WHAT THE TASK ASKS: Your answer should be one number: how many lines below have the word "would".

─── DATASET

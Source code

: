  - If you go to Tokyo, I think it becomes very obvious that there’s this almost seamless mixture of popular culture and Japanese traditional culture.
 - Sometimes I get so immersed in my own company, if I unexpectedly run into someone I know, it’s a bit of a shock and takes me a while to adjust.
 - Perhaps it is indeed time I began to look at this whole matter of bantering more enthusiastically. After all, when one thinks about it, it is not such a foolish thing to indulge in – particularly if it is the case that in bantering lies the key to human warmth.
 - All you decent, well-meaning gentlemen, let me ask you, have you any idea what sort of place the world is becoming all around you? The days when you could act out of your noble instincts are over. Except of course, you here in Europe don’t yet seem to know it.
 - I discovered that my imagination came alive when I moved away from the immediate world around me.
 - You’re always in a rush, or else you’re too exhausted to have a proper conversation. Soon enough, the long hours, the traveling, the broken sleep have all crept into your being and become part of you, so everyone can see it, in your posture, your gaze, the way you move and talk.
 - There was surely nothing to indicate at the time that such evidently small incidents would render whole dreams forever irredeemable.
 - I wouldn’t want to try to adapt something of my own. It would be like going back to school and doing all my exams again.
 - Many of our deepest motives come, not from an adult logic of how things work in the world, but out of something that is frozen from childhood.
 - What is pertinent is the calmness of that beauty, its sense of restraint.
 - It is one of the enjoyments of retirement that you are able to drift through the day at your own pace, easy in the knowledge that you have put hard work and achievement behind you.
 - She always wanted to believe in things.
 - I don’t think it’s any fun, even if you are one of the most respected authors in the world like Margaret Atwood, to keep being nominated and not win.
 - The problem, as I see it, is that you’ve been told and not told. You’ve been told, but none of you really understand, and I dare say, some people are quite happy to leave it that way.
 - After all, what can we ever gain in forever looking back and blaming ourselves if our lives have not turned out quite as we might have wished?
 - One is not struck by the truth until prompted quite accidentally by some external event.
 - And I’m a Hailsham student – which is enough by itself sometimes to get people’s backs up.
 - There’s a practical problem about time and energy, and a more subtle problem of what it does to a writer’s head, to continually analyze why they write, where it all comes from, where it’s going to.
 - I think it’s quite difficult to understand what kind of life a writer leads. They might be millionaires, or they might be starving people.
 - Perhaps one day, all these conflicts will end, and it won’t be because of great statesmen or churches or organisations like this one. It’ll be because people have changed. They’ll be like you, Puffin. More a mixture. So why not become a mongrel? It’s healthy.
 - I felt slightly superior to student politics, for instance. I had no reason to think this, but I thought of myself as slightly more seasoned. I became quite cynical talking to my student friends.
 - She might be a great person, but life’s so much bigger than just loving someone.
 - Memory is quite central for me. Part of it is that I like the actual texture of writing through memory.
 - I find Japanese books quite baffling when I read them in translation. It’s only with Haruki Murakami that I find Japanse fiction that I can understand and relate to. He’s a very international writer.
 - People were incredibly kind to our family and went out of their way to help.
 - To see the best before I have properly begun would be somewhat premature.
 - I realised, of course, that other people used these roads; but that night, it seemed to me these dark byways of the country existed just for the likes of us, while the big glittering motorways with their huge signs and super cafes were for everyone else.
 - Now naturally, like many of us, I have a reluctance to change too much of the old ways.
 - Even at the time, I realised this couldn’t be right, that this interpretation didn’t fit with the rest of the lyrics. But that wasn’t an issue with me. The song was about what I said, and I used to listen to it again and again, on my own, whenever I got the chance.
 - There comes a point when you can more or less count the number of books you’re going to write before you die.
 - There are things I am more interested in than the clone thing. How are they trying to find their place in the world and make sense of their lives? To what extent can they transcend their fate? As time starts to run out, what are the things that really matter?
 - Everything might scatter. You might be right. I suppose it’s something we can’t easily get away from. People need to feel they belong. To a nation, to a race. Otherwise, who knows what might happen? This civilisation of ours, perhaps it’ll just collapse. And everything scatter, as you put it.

──────

WRITTEN SOLUTION: 3